Figure 5. Diagram of Class Prototype Wind Turbine. (1) First Generation Low Cost Wind Turbine Generator, (2) Temporary Magnetism, (3) An Alternative Design to Figure 5(1) and Figure 4(C) for electricity generation in a Wind Turbine.

For demonstration purposes, a handle was put on the generator, instead of turbines.  The excluded assemblies from this wind turbine prototype is the gear box, the brake, the anemometer, the yaw (pitch system) and the tower. This prototype was made for the Yale National Initiative summer 2019 meeting; however, the safety hazard of putting the hot glue on the magnets inside the box initiated a redesign.
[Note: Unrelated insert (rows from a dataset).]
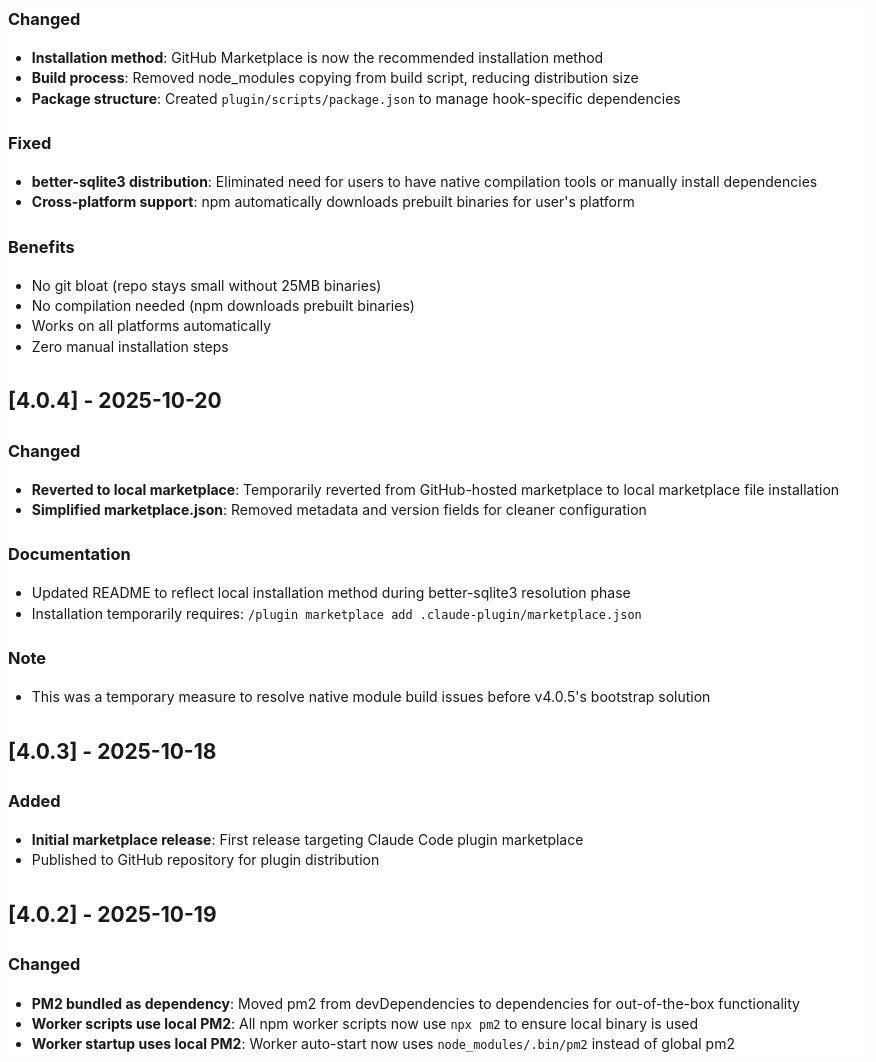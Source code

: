 ### Changed
- **Installation method**: GitHub Marketplace is now the recommended installation method
- **Build process**: Removed node_modules copying from build script, reducing distribution size
- **Package structure**: Created `plugin/scripts/package.json` to manage hook-specific dependencies

### Fixed
- **better-sqlite3 distribution**: Eliminated need for users to have native compilation tools or manually install dependencies
- **Cross-platform support**: npm automatically downloads prebuilt binaries for user's platform

### Benefits
- No git bloat (repo stays small without 25MB binaries)
- No compilation needed (npm downloads prebuilt binaries)
- Works on all platforms automatically
- Zero manual installation steps


## [4.0.4] - 2025-10-20

### Changed
- **Reverted to local marketplace**: Temporarily reverted from GitHub-hosted marketplace to local marketplace file installation
- **Simplified marketplace.json**: Removed metadata and version fields for cleaner configuration

### Documentation
- Updated README to reflect local installation method during better-sqlite3 resolution phase
- Installation temporarily requires: `/plugin marketplace add .claude-plugin/marketplace.json`

### Note
- This was a temporary measure to resolve native module build issues before v4.0.5's bootstrap solution


## [4.0.3] - 2025-10-18

### Added
- **Initial marketplace release**: First release targeting Claude Code plugin marketplace
- Published to GitHub repository for plugin distribution


## [4.0.2] - 2025-10-19

### Changed
- **PM2 bundled as dependency**: Moved pm2 from devDependencies to dependencies for out-of-the-box functionality
- **Worker scripts use local PM2**: All npm worker scripts now use `npx pm2` to ensure local binary is used
- **Worker startup uses local PM2**: Worker auto-start now uses `node_modules/.bin/pm2` instead of global pm2
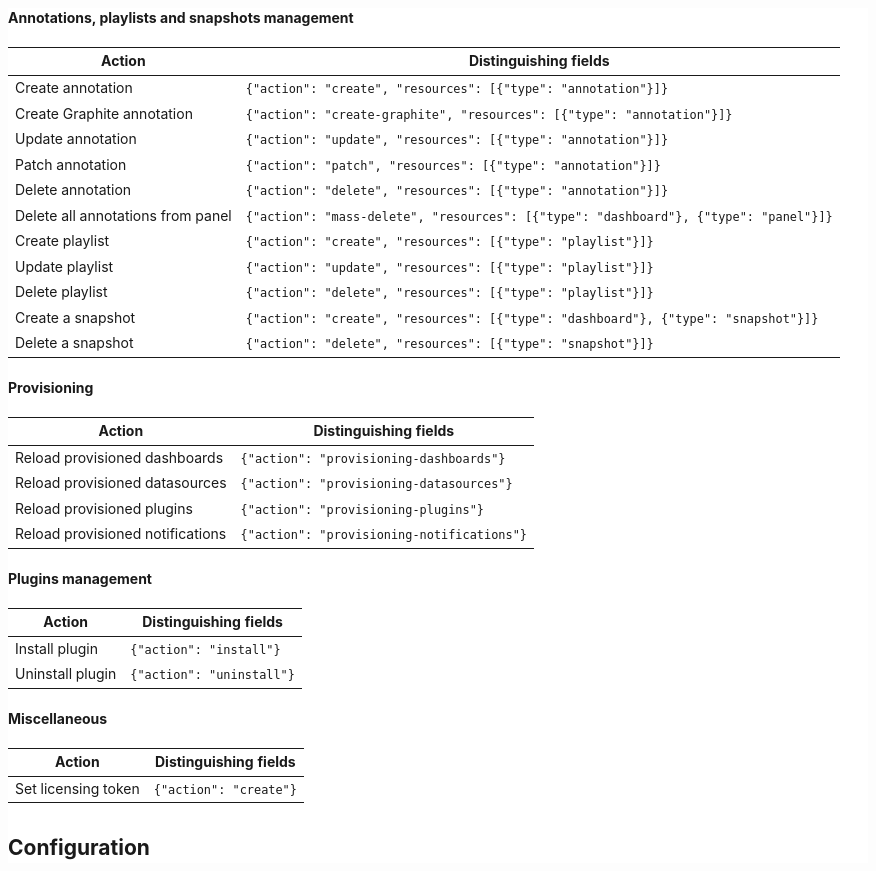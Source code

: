 #### Annotations, playlists and snapshots management

| Action                            | Distinguishing fields                                                                |
| --------------------------------- | ------------------------------------------------------------------------------------ |
| Create annotation                 | `{"action": "create", "resources": [{"type": "annotation"}]}`                        |
| Create Graphite annotation        | `{"action": "create-graphite", "resources": [{"type": "annotation"}]}`               |
| Update annotation                 | `{"action": "update", "resources": [{"type": "annotation"}]}`                        |
| Patch annotation                  | `{"action": "patch", "resources": [{"type": "annotation"}]}`                         |
| Delete annotation                 | `{"action": "delete", "resources": [{"type": "annotation"}]}`                        |
| Delete all annotations from panel | `{"action": "mass-delete", "resources": [{"type": "dashboard"}, {"type": "panel"}]}` |
| Create playlist                   | `{"action": "create", "resources": [{"type": "playlist"}]}`                          |
| Update playlist                   | `{"action": "update", "resources": [{"type": "playlist"}]}`                          |
| Delete playlist                   | `{"action": "delete", "resources": [{"type": "playlist"}]}`                          |
| Create a snapshot                 | `{"action": "create", "resources": [{"type": "dashboard"}, {"type": "snapshot"}]}`   |
| Delete a snapshot                 | `{"action": "delete", "resources": [{"type": "snapshot"}]}`                          |

#### Provisioning

| Action                           | Distinguishing fields                      |
| -------------------------------- | ------------------------------------------ |
| Reload provisioned dashboards    | `{"action": "provisioning-dashboards"}`    |
| Reload provisioned datasources   | `{"action": "provisioning-datasources"}`   |
| Reload provisioned plugins       | `{"action": "provisioning-plugins"}`       |
| Reload provisioned notifications | `{"action": "provisioning-notifications"}` |

#### Plugins management

| Action              | Distinguishing fields     |
| ------------------- | ------------------------- |
| Install plugin      | `{"action": "install"}`   |
| Uninstall plugin    | `{"action": "uninstall"}` |

#### Miscellaneous

| Action              | Distinguishing fields  |
| ------------------- | ---------------------- |
| Set licensing token | `{"action": "create"}` |

## Configuration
Figure 5(2) is an illustration of temporary magnetism where 3 circular magnets are attached, temporarily magnetizing a nail and then paper clips.  Figure 5(3) is an illustration of another generator design similar to 4C.  In this design, 1 or both CDs are glued to a rigid cardboard piece.  Then 4 circular neodymium magnets are glued to the CD where the opposite poles of each adjacent magnet face the CD.  A washer and a short bolt are glued to the CD.  Then a bobbin is used as a set of ball bearings so the top CD turns.  Then 4 windings are made each with 250 wraps.  These are glued to the CD connected with one wire.  A washer is glued to the center of 2^nd CD.  The second CD in inserted through a bolt and nut with blades attached. Turn the blades and the light will turn on.  Instead of a light bulb, a voltmeter can be attached to measure the current.